§ **EXERCISE DIRECTIONS**: Your answer should be the exact lines of the data below from the one containing "http://www.apache.org/licenses/LICENSE-2.0" through the one containing "loss. XLNet uses"; please include nothing else.

§ **INPUT DATA**:
· · · · ·

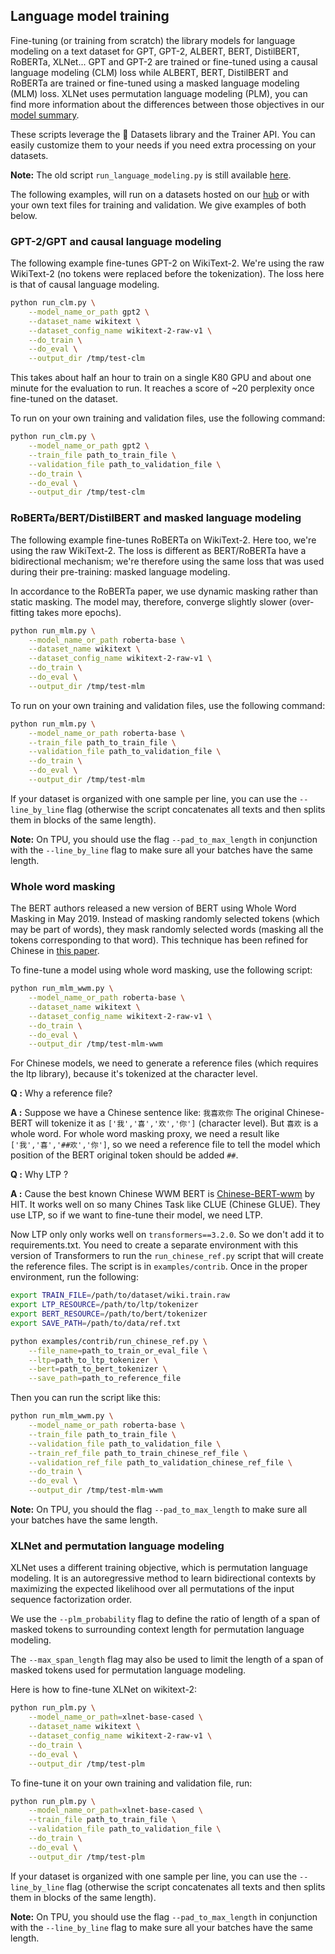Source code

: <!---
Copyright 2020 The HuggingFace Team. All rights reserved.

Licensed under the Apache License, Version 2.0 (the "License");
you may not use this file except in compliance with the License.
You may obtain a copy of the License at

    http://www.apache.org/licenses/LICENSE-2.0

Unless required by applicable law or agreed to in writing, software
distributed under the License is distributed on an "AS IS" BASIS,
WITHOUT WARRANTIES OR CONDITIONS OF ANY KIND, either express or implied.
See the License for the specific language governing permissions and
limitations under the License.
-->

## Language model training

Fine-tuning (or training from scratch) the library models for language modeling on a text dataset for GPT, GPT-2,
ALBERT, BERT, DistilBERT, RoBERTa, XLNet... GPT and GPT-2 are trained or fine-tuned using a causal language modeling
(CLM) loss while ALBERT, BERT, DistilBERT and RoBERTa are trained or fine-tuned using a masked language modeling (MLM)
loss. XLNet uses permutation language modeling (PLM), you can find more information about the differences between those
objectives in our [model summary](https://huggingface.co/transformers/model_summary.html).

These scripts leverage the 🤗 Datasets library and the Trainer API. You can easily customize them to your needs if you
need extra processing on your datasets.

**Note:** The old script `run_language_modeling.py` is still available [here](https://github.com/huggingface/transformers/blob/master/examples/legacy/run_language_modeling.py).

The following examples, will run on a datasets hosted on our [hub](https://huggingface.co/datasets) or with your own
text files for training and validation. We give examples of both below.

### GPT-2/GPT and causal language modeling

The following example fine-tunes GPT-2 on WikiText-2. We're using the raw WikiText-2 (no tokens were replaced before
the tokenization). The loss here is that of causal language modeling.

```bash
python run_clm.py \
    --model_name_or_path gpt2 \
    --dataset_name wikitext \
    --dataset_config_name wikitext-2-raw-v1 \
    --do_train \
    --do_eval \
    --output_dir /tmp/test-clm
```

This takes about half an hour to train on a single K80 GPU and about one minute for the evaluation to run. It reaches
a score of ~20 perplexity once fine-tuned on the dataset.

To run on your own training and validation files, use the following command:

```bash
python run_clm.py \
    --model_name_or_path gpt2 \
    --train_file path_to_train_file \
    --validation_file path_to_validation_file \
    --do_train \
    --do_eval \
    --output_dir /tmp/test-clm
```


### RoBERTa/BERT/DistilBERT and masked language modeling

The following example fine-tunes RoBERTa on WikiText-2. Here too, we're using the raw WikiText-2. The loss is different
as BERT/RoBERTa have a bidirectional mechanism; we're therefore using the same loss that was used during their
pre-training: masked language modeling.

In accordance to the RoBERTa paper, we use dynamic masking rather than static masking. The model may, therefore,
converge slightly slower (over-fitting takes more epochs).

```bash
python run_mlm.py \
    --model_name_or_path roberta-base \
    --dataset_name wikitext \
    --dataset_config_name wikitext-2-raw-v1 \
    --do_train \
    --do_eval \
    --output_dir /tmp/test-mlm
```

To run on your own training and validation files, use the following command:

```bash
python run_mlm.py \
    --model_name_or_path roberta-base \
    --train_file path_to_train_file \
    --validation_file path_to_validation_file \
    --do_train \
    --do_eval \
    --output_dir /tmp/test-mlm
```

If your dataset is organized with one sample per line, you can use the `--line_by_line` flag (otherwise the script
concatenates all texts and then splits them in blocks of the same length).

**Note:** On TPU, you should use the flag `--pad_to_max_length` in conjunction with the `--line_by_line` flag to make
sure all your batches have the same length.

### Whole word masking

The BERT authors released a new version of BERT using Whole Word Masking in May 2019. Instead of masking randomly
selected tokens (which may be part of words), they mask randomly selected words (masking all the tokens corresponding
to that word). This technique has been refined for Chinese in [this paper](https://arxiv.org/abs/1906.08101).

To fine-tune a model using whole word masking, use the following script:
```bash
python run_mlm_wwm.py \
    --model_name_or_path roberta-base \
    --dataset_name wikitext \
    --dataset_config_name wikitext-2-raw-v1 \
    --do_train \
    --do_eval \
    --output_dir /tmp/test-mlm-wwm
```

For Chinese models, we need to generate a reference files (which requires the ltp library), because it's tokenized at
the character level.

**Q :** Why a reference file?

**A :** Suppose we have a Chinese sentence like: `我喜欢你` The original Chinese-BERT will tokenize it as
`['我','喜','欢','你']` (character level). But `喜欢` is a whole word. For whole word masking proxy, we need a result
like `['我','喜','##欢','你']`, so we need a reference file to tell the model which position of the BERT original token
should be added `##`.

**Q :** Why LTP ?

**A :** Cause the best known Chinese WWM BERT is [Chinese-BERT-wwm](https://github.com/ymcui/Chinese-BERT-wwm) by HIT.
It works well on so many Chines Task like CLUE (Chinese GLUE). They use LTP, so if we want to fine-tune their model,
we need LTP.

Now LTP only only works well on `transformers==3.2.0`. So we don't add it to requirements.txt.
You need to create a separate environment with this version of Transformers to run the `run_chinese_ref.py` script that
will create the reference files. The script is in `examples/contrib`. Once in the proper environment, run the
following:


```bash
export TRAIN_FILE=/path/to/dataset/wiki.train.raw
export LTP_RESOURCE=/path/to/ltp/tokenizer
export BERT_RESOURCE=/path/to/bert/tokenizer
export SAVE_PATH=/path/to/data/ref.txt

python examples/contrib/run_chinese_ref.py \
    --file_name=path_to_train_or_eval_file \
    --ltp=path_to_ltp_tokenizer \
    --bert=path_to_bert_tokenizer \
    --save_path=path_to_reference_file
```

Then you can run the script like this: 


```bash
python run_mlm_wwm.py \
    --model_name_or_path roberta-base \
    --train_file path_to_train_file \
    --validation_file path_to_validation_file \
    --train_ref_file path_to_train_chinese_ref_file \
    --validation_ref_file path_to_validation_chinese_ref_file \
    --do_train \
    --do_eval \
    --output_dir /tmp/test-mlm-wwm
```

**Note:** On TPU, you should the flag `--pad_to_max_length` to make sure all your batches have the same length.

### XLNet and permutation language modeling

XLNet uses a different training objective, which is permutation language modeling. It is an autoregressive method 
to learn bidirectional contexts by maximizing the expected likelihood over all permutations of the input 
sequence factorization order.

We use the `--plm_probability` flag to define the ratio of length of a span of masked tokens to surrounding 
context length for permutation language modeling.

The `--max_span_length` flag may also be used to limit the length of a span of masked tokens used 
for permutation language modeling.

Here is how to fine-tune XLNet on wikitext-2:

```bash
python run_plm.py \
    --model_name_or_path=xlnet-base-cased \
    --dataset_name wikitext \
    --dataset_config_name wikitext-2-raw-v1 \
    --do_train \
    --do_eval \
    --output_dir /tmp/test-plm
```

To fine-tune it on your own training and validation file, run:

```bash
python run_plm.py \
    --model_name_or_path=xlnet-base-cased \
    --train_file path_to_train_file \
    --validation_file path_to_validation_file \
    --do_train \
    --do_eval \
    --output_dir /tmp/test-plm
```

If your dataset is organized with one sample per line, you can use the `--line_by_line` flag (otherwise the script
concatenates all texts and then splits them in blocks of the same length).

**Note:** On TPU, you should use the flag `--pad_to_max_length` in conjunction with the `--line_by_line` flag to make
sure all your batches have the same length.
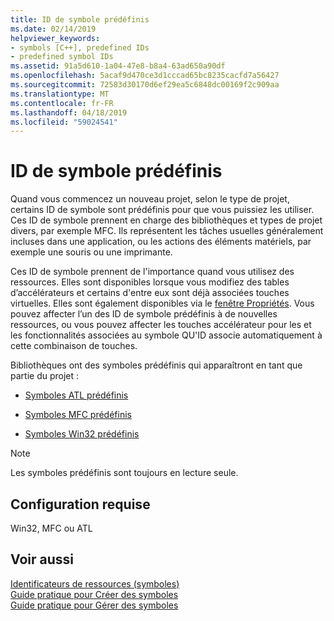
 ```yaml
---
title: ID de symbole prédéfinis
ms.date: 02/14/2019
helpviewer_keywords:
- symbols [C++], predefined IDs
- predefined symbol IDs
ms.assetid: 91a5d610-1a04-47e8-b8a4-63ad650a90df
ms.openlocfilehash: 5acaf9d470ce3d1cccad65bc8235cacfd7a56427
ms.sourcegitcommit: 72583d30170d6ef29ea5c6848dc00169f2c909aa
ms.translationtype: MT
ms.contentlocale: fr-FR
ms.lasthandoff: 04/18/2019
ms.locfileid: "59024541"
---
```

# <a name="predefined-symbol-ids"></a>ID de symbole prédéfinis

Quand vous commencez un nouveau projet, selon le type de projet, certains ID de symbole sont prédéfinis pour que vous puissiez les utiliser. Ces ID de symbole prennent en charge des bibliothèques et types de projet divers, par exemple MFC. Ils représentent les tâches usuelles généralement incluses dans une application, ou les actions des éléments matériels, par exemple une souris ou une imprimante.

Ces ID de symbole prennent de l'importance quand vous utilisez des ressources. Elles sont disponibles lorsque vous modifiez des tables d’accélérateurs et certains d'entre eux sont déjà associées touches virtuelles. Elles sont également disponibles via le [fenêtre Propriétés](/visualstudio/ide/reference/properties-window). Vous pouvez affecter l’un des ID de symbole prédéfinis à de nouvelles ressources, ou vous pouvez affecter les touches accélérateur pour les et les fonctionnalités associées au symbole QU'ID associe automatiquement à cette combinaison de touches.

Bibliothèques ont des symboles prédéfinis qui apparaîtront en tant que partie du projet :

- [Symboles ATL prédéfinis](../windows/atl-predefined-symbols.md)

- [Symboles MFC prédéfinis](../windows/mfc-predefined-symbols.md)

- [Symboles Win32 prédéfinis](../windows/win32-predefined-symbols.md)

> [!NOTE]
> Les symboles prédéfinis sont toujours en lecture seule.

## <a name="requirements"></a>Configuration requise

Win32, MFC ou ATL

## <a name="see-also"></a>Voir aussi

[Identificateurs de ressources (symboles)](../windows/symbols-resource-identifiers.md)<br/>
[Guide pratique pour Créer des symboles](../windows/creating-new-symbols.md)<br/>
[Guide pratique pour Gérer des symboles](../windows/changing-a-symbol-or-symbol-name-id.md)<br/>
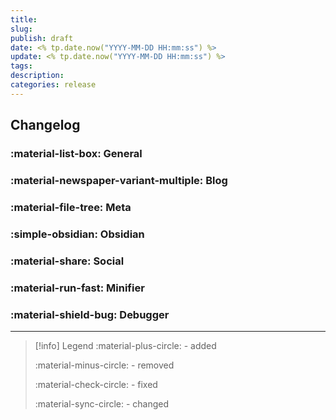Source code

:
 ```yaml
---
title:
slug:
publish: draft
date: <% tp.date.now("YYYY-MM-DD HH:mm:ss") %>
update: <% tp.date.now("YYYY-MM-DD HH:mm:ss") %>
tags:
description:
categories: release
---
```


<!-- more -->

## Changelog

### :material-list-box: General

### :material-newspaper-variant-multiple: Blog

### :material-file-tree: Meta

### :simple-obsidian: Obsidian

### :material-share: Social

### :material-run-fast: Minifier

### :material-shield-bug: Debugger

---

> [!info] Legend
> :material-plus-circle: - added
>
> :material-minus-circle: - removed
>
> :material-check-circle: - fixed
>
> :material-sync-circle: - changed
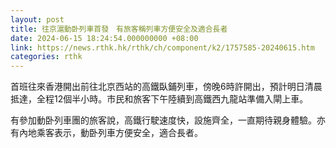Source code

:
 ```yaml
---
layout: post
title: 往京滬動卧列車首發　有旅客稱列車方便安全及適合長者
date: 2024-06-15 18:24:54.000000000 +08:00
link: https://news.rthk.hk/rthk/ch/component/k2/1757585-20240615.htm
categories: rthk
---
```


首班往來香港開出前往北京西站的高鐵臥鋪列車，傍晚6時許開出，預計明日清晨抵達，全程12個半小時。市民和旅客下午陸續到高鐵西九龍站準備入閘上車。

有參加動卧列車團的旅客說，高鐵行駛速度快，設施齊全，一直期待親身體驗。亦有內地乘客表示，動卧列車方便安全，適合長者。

· · · · ·

§ **REPLY TO THE TASK**:
    http://www.apache.org/licenses/LICENSE-2.0

Unless required by applicable law or agreed to in writing, software
distributed under the License is distributed on an "AS IS" BASIS,
WITHOUT WARRANTIES OR CONDITIONS OF ANY KIND, either express or implied.
See the License for the specific language governing permissions and
limitations under the License.
-->

## Language model training

Fine-tuning (or training from scratch) the library models for language modeling on a text dataset for GPT, GPT-2,
ALBERT, BERT, DistilBERT, RoBERTa, XLNet... GPT and GPT-2 are trained or fine-tuned using a causal language modeling
(CLM) loss while ALBERT, BERT, DistilBERT and RoBERTa are trained or fine-tuned using a masked language modeling (MLM)
loss. XLNet uses permutation language modeling (PLM), you can find more information about the differences between those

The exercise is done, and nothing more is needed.